In the U.S., the bellwether case of Zubulake v. UBS Warburg LLC, 220 F.R.D. 212 (S.D.N.Y. 2003) addressed and required that the producing party bear e-discovery costs under the Federal Rules of Civil Procedure (FRCP) but permitted a court to use its broad discretion to shift those costs where it found the execution of e-discovery constituted an undue burden or expense. Nearly a decade later, a uniform understanding of what constitutes “undue burden” remains elusive.
Generally, in order to demonstrate an undue burden, courts require that a party must show that it must take extensive, costly measures to recover ESI. For example, in Annex Books, Inc. v. City of Indianapolis, No. 1:03-cv-918-SEB-TAB, 2012 U.S. Dist. LEXIS 34247 (S.D. Ind. Mar. 14, 2012), the responding party made a “good faith” effort to produce ESI in a reasonably usable format in response to the city’s request by hiring two computer forensic service providers and purchasing the city’s software to import the data. Even so, it could not put the ESI into an acceptable format. Despite these efforts, it was not able to put the ESI into an acceptable format. While the ESI at issue was likely to be relevant, the court found the party had “made a good faith attempt to comply with its discovery obligations” and agreed that accessing the data posed an undue burden.
Furthermore, a number of recent cases suggest that significant expense, standing alone, will not suffice to relieve a party of its discovery obligations. Where parties offer only the exorbitant cost of producing ESI as evidence of an undue burden, courts are less likely to find an undue burden. For instance, in Sundown Energy, L.P. v. Haller, No. 10-4354, 2011 U.S. Dist. LEXIS 124145 (E.D. La. Oct. 26, 2011), the defendant asked the court to compel the plaintiff to produce ESI in native file format, but the plaintiff objected that it would be “costly” to do so. The plaintiff did not show how its ESI was stored or that it was not reasonably accessible, so the court denied the plaintiff’s request for cost shifting and granted the defendant’s motion to compel.

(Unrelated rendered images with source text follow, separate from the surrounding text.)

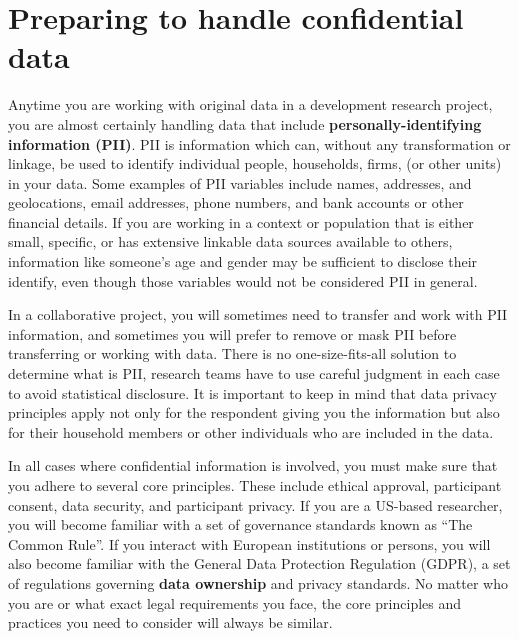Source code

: 
\section{Preparing to handle confidential data}

Anytime you are working with original data in a development research project,
you are almost certainly handling data that include
\textbf{personally-identifying	information (PII)}.
PII is information which can, without any transformation or linkage,
be used to identify individual people, households, firms,
(or other units) in your data.
Some examples of PII variables include names, addresses, and geolocations,
email addresses, phone numbers,
and bank accounts or other financial details.
If you are working in a context or population that is either small, specific,
or has extensive linkable data sources available to others,
information like someone's age and gender may be sufficient to
disclose their identify, even though those variables would not be considered PII in general.

In a collaborative project, 
you will sometimes need to transfer and work with PII information,
and sometimes you will prefer to remove or mask PII
before transferring or working with data.
There is no one-size-fits-all solution to determine what is PII,
research teams have to use careful judgment in each case to avoid statistical disclosure.
It is important to keep in mind that data privacy principles apply
not only for the respondent giving you the information
but also for their household members or other individuals who are included in the data.

In all cases where confidential information is involved,
you must make sure that you adhere to several core principles.
These include ethical approval, participant consent,
data security, and participant privacy.
If you are a US-based researcher, you will become familiar
with a set of governance standards known as ``The Common Rule''.\cite{bierer2017revised}
If you interact with European institutions or persons,
you will also become familiar with the General Data Protection Regulation (GDPR),
a set of regulations governing \textbf{data ownership} and privacy standards.
No matter who you are or what exact legal requirements you face,
the core principles and practices you need to consider will always be similar.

At least one court has found that expense can justify limiting discovery or shifting costs in the class action setting. In Adkins v. EQT Production Co., No. 1:10cv00041, 2012 U.S. Dist. LEXIS 75133 (W.D. Va. May 31, 2012), the court held that an “undue burden” might be imposed on a producing party simply where the cost of undertaking the processing, storing, hosting, and review of roughly six million documents outweighed the potential benefits of access to the data. When the defendant learned that using a litigation support services firm to produce the ESI the plaintiff sought would cost millions of dollars, it filed a motion seeking relief from producing the ESI, despite admitting that the ESI was likely relevant and “readily accessible.” The court concluded that its ability to limit discovery whenever the burden on the producing party was proportionally higher than the potential benefit to the requesting party gave it the power to shift the costs of production.
The U.K., under the guidance of Lord Justice Rupert Jackson and other senior members of the judiciary, is currently considering this important issue in the Jackson reforms set to take effect in April 2013. The reforms are aimed at promoting access to justice at a proportionate cost.
The U.S. may stand to learn from these reforms. But until U.S. courts articulate a clearer and more uniform definition of what constitutes an “undue burden,” parties should be prepared to substantiate the costs of producing the information and to compare these costs to the benefits potentially derived from the ESI. In addition, parties should consider whether their jurisdiction permits the potential recovery of costs under 28 U.S.C. § 1920(4), especially if cost shifting is not available under the FRCP.